In a Guardian article today about Ricky Gervais's controversial new character Derek, Mark Lawson notes this:
Performers such as Alec Guinness and Paul Scofield used to argue that actors should be wary of giving interviews because the profession demands the ability to disappear within a part. But contemporary actor-comedians such as Gervais, not only chat-show regulars but also constantly visible on social media, are as far from that mysterious ideal as it is possible to be. The risk is that a proportion of viewers will always be judging the public personality – and, in Gervais's case, controversy – as much as the work. It's intriguing to speculate about how Derek would be received if played by an unknown actor.
I have often argued on this blog a similar case regarding writers: the fact that, if novels don't exactly get judged purely on the personalities of their authors (though I suspect they often do), our celebrity culture does mean that very often it's the novelist rather than the novel that gets attention. In a books marketing climate depending on social media it's unavoidable: authors are now pretty much required by their publishers to have a profile on social media.

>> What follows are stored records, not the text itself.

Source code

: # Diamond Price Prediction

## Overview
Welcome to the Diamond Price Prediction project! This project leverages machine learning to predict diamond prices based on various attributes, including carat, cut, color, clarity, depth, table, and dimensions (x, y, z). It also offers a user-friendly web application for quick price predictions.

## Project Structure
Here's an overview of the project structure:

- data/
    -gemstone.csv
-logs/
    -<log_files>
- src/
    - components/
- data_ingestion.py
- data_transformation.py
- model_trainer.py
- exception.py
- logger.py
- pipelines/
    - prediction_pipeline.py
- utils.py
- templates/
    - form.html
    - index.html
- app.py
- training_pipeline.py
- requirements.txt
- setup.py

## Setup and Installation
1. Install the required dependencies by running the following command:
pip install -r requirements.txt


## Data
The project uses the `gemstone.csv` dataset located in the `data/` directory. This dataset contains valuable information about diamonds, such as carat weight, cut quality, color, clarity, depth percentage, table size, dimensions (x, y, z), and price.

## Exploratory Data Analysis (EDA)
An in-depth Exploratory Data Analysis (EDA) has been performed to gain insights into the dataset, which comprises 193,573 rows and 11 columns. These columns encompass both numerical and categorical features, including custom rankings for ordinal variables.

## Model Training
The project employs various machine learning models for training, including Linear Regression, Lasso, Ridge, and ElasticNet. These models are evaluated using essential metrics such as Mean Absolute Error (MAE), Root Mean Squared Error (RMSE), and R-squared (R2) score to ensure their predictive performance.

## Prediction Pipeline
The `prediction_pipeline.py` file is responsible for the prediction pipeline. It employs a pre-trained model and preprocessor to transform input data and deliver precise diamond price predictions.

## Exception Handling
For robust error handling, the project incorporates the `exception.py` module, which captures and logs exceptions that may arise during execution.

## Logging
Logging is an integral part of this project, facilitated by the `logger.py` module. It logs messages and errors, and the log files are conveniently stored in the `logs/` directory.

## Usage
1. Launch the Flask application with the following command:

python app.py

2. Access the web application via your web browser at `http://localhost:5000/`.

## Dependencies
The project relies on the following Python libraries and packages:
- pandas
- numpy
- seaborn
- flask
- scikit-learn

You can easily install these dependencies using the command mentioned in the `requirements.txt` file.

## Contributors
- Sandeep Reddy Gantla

It's a conundrum: as I have pointed out often enough, many writers write precisely because they find social interaction more difficult than the page, and most writers write precisely because they find social interaction inadequate: it's solitary contemplation that produces original thought and it's the calm of the page where those thoughts can be properly transmitted and appreciated. This last is a point made strongly by Susan Cain, author of Quiet: The Power of Introverts in a World That Can't Stop Talking. (Tania Hershman, who it seems is also currently concerned with these issues, alerts us to a moving film of Cain speaking.) Cain doesn't in any way suggest we give up social interaction, but pleads for more space for the privacy and contemplation necessary for creative production.

Here's another thought. If the recent 'sock-puppetry' scandal has shown us anything, it's that you can't always trust who someone is online anyway, and I'd say you can't always know who someone is online even when they're using their own name. Another thing the scandal showed was that there's now a whole culture - especially among authors, or at least those authors who were up in arms - of obsession with honesty and being up front, but it seems to me that writers, above anyone, are capable of fictional manipulation - either consciously or unconsciously - when it comes to their online selves. I'd go further and say that we never really know a person from any of their fundamentally public appearances.

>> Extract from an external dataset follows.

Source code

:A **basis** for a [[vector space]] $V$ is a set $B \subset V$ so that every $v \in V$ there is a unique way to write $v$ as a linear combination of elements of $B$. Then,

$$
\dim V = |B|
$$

I've been thinking about these issues a fair bit since I discovered in the pages of Nicholas Royle's new novel First Novel (which plays with the issue of the difficulty of knowing what's fiction and what isn't) a character (appearing intermittently and briefly) who answers to my description and bears my writing name. Other characters in the novel are recognisable as real-life people to those who know them in life, but their names are changed, and other writers are mentioned, but only as the authors of their books - they do not appear as characters (except maybe Paul Auster, though if I remember correctly that's only in the narrator's imagination). People keep coming up to me and suggesting it's outrageous and asking me if I feel weird about it. The answer is: no, on reflection, I don't (though their reaction does make me feel weird - it's not me, folks, it's a character!). I haven't discussed it at all with Nick, and he may have other things to say about it, but as far as I can see, it's a kind of literary joke about the knowability of anyone with any kind of public profile. Who is this Elizabeth Baines? No one really knows: it's significant - and funny - that the glasses of the EB in the novel flash at one point with the reflections of a glitter ball. For one thing, as Nick knows, it's a pen name, the name behind which, in the beginning, when I first started writing, I hid my real identity. But it's all very complex: in fact, I wasn't so much hiding as naming my deepest, most private, contemplative self, the self that (with luck) emerges on the page, and delineating and protecting it from my social identity - which in turn makes it ironic that it's now become the name for my public profile, and the active promotional side of me as a writer, as well as a name by which people know me on a social level after all. 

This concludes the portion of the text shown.